======== Provided data

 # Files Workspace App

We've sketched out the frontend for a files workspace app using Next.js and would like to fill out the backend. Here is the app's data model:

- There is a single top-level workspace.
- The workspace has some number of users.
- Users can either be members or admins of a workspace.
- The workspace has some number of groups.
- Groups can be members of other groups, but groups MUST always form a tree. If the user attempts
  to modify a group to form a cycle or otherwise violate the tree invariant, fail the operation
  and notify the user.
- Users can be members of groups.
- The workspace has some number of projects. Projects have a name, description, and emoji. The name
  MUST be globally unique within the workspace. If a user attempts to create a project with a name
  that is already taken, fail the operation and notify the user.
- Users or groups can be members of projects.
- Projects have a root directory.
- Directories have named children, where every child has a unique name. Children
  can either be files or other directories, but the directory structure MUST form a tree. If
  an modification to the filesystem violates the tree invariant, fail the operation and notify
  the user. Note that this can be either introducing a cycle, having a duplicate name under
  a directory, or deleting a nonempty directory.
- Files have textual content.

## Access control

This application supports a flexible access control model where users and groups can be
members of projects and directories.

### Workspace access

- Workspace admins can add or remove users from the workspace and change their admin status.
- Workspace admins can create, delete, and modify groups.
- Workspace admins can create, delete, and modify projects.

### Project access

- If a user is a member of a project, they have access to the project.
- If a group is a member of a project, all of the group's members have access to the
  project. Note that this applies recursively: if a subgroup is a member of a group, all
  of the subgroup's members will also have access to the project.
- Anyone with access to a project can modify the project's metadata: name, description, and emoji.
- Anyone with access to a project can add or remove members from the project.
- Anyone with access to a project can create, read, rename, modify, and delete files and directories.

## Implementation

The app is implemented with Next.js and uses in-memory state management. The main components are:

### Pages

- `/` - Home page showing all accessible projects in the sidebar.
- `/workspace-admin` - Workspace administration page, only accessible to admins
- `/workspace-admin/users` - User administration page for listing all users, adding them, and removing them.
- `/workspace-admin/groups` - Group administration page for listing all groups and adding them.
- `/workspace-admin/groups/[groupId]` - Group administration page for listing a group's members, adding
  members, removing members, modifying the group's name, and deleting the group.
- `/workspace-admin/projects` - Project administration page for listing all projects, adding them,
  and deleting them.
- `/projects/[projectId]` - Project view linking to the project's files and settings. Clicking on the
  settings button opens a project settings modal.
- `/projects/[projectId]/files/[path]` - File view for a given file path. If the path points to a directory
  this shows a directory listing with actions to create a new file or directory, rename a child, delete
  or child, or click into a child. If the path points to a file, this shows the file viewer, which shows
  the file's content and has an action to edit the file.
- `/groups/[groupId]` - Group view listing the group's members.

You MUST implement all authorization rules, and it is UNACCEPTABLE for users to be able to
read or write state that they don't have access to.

================

What you will do: Take the line above containing "## Access control", the line containing "settings button opens", and all lines in between, and copy them exactly without anything else.

Solution:
## Access control

This application supports a flexible access control model where users and groups can be
members of projects and directories.

### Workspace access

- Workspace admins can add or remove users from the workspace and change their admin status.
- Workspace admins can create, delete, and modify groups.
- Workspace admins can create, delete, and modify projects.

### Project access

- If a user is a member of a project, they have access to the project.
- If a group is a member of a project, all of the group's members have access to the
  project. Note that this applies recursively: if a subgroup is a member of a group, all
  of the subgroup's members will also have access to the project.
- Anyone with access to a project can modify the project's metadata: name, description, and emoji.
- Anyone with access to a project can add or remove members from the project.
- Anyone with access to a project can create, read, rename, modify, and delete files and directories.

## Implementation

The app is implemented with Next.js and uses in-memory state management. The main components are:

### Pages

- `/` - Home page showing all accessible projects in the sidebar.
- `/workspace-admin` - Workspace administration page, only accessible to admins
- `/workspace-admin/users` - User administration page for listing all users, adding them, and removing them.
- `/workspace-admin/groups` - Group administration page for listing all groups and adding them.
- `/workspace-admin/groups/[groupId]` - Group administration page for listing a group's members, adding
  members, removing members, modifying the group's name, and deleting the group.
- `/workspace-admin/projects` - Project administration page for listing all projects, adding them,
  and deleting them.
- `/projects/[projectId]` - Project view linking to the project's files and settings. Clicking on the
  settings button opens a project settings modal.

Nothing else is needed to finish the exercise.